I think a lot about the subject of an unread library. As someone with an enormous number of books that I have not read or have only half-read, I have a personal stake in explaining the whole business in a way that is favorable to me. But I think there is so much that is revealed in this peculiar tendency, and it's that that I can't help exploring, as much in an act of seeking after self-knowledge as it is self-justification.
My thought yesterday was to link this personal library, abounding with mystery, to a public library, which doesn't favor the tastes of any one individual, but deliberately seeks to provide a diverse range of titles and subjects, so that it may better serve a broader community. I am free to load my shelves with classics and tomes of philosophers long dead, but the library has all of those and also books on volcanoes and tarot card reading and autobiographies of famous lacrosse players whose lives are of no interest to me. The public library, on a much grander scale, always gives one the impression of a super-abundance of knowledge and of the bounty of subject matters. Take a walk through the non-fiction section and it is difficult to believe that you have a monopoly on wisdom and understanding, for you, frail and evanescent human, have not enough life to read a tenth of these books, and were you to do so, could your mind hold all those ideas within its grasp?

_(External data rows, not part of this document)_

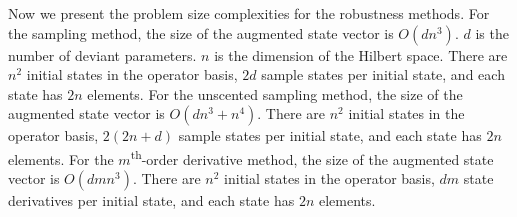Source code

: Now we present the problem size complexities for the robustness methods.
For the sampling method, the size of the augmented state vector
is $O(dn^{3})$. $d$ is the number of deviant parameters.
$n$ is the dimension of the Hilbert space. There are $n^{2}$ initial states
in the operator basis, $2d$ sample states per initial state,
and each state has $2n$ elements.
For the unscented sampling method, the size of the augmented state vector
is $O(dn^{3} + n^{4})$.
There are $n^{2}$ initial states in the operator basis,
$2(2n + d)$ sample states per initial state,
and each state has $2n$ elements.
For the $m$\textsuperscript{th}-order derivative method, the size of the augmented state vector
is $O(dmn^{3})$. There are $n^{2}$
initial states in the operator basis, $dm$ state derivatives per initial state,
and each state has $2n$ elements.
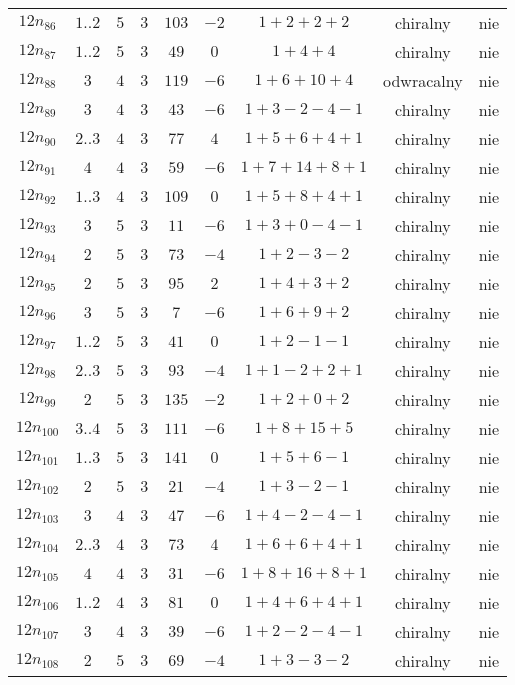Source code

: \begin{longtable}{ccccccccc}
$12n_{86}$ & $1..2$ & $5$ & $3$ & $103$ & $-2$ & $1+2+2+2$ & chiralny & nie \\
$12n_{87}$ & $1..2$ & $5$ & $3$ & $49$ & $0$ & $1+4+4$ & chiralny & nie \\
$12n_{88}$ & $3$ & $4$ & $3$ & $119$ & $-6$ & $1+6+10+4$ & odwracalny & nie \\
$12n_{89}$ & $3$ & $4$ & $3$ & $43$ & $-6$ & $1+3-2-4-1$ & chiralny & nie \\
$12n_{90}$ & $2..3$ & $4$ & $3$ & $77$ & $4$ & $1+5+6+4+1$ & chiralny & nie \\
$12n_{91}$ & $4$ & $4$ & $3$ & $59$ & $-6$ & $1+7+14+8+1$ & chiralny & nie \\
$12n_{92}$ & $1..3$ & $4$ & $3$ & $109$ & $0$ & $1+5+8+4+1$ & chiralny & nie \\
$12n_{93}$ & $3$ & $5$ & $3$ & $11$ & $-6$ & $1+3+0-4-1$ & chiralny & nie \\
$12n_{94}$ & $2$ & $5$ & $3$ & $73$ & $-4$ & $1+2-3-2$ & chiralny & nie \\
$12n_{95}$ & $2$ & $5$ & $3$ & $95$ & $2$ & $1+4+3+2$ & chiralny & nie \\
$12n_{96}$ & $3$ & $5$ & $3$ & $7$ & $-6$ & $1+6+9+2$ & chiralny & nie \\
$12n_{97}$ & $1..2$ & $5$ & $3$ & $41$ & $0$ & $1+2-1-1$ & chiralny & nie \\
$12n_{98}$ & $2..3$ & $5$ & $3$ & $93$ & $-4$ & $1+1-2+2+1$ & chiralny & nie \\
$12n_{99}$ & $2$ & $5$ & $3$ & $135$ & $-2$ & $1+2+0+2$ & chiralny & nie \\
$12n_{100}$ & $3..4$ & $5$ & $3$ & $111$ & $-6$ & $1+8+15+5$ & chiralny & nie \\
$12n_{101}$ & $1..3$ & $5$ & $3$ & $141$ & $0$ & $1+5+6-1$ & chiralny & nie \\
$12n_{102}$ & $2$ & $5$ & $3$ & $21$ & $-4$ & $1+3-2-1$ & chiralny & nie \\
$12n_{103}$ & $3$ & $4$ & $3$ & $47$ & $-6$ & $1+4-2-4-1$ & chiralny & nie \\
$12n_{104}$ & $2..3$ & $4$ & $3$ & $73$ & $4$ & $1+6+6+4+1$ & chiralny & nie \\
$12n_{105}$ & $4$ & $4$ & $3$ & $31$ & $-6$ & $1+8+16+8+1$ & chiralny & nie \\
$12n_{106}$ & $1..2$ & $4$ & $3$ & $81$ & $0$ & $1+4+6+4+1$ & chiralny & nie \\
$12n_{107}$ & $3$ & $4$ & $3$ & $39$ & $-6$ & $1+2-2-4-1$ & chiralny & nie \\
$12n_{108}$ & $2$ & $5$ & $3$ & $69$ & $-4$ & $1+3-3-2$ & chiralny & nie \\

\end{longtable}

While the personal library, usually curated to the tastes of the one who owns it, can never attain to that degree of magnificence, there is monetheless a feeling of a similar type when simply confronting all the books you have yet to read. If I were only to look to my bookshelves, I would be occupied for years. And they are but a drop in the ocean by comparison with, say, a single hall of the Parkway Central Library branch of the Philadelphia Free Library. Even accounting for duplicates, my mind can't grasp the number of books they have circulating. And even if I were never to do aught else with my life but read, I'd still fail in attempting to read them all.
The key here is a sort of humility that we must all face in the attaining of our projects and our desires. We can do so much that is amazing, beyond imagining (except clearly not, for someone dared to dream that we could go to the Moon), and yet we can only do that as one of a particular species, and not as ourselves. Were I born alone in the dawn of the world, I could not in my limited life reach even a small number of the civilizing elements of progress that mark our lives today. There is something to be said for reaching similar conclusions at an intellectual level: we are ready in our criticisms of dead geniuses of a bygone era, whether it's Descartes' magical pineal gland or Socrates' justified true belief theory of knowledge, but as individuals we are the beneficiaries of a vast, depthless pool of knowledge, learning, and break throughs, and we are certainly not the holders of all wisdom, nor will we ever be.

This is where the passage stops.